[Material provided]
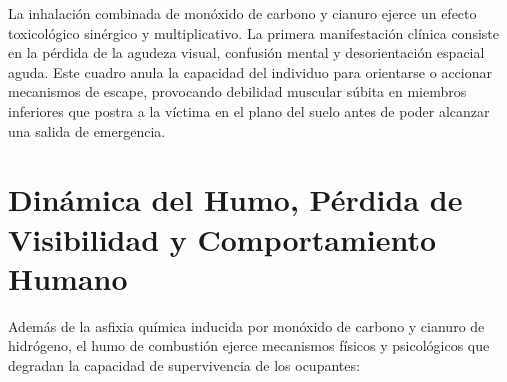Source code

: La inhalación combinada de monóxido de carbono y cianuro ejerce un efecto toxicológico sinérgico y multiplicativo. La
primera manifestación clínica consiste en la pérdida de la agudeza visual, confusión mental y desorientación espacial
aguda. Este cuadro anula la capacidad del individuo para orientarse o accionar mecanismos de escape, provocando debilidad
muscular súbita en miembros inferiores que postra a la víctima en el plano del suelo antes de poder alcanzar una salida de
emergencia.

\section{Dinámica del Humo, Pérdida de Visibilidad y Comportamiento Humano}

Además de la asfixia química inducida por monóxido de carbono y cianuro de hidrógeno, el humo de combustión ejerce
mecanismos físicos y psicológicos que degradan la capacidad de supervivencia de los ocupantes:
[/Material provided]
[Material provided]
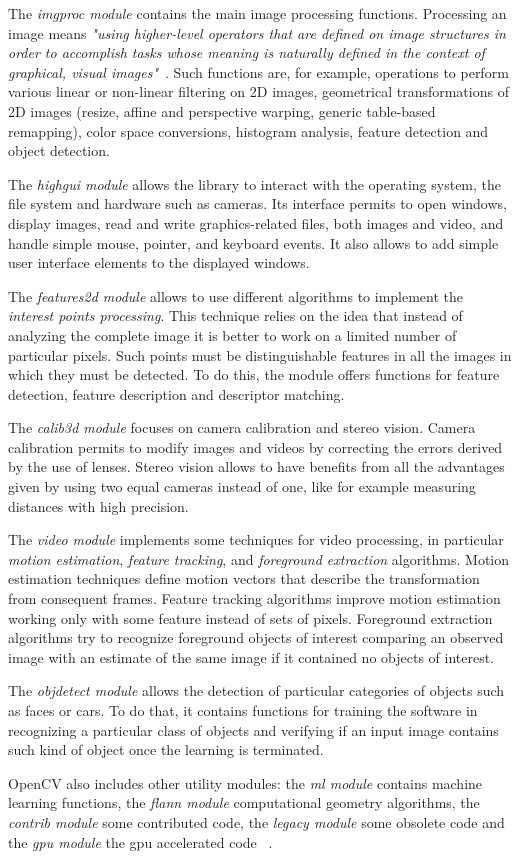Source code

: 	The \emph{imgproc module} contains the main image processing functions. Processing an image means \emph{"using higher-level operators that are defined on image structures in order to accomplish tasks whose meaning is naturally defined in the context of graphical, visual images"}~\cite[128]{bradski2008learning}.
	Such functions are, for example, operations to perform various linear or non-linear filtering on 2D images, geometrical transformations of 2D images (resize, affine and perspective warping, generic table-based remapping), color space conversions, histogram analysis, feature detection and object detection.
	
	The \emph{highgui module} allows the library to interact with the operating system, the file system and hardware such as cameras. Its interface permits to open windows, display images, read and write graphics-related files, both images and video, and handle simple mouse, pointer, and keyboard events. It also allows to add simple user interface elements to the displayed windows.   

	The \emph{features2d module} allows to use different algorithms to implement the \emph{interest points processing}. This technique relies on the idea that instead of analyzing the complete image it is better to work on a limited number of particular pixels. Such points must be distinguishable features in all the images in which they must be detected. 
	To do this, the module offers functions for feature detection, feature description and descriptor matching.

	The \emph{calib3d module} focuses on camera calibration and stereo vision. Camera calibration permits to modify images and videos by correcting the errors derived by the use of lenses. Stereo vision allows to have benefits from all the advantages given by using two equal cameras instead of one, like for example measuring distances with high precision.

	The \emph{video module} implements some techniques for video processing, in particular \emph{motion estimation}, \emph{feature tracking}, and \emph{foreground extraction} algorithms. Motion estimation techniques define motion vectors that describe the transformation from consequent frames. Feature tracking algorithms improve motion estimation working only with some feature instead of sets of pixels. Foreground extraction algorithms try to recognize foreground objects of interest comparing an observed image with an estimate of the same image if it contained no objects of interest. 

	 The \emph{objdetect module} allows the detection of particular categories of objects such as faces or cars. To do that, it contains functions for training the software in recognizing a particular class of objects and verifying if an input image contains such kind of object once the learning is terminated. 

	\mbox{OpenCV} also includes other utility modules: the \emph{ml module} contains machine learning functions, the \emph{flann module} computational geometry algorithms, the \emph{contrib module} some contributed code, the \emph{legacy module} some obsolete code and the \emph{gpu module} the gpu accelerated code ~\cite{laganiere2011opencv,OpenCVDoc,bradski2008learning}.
[/Material provided]
Task goal: Show a copy of each line from the data that includes the word "pixels".

Output below:
	The \emph{features2d module} allows to use different algorithms to implement the \emph{interest points processing}. This technique relies on the idea that instead of analyzing the complete image it is better to work on a limited number of particular pixels. Such points must be distinguishable features in all the images in which they must be detected. 
	The \emph{video module} implements some techniques for video processing, in particular \emph{motion estimation}, \emph{feature tracking}, and \emph{foreground extraction} algorithms. Motion estimation techniques define motion vectors that describe the transformation from consequent frames. Feature tracking algorithms improve motion estimation working only with some feature instead of sets of pixels. Foreground extraction algorithms try to recognize foreground objects of interest comparing an observed image with an estimate of the same image if it contained no objects of interest. 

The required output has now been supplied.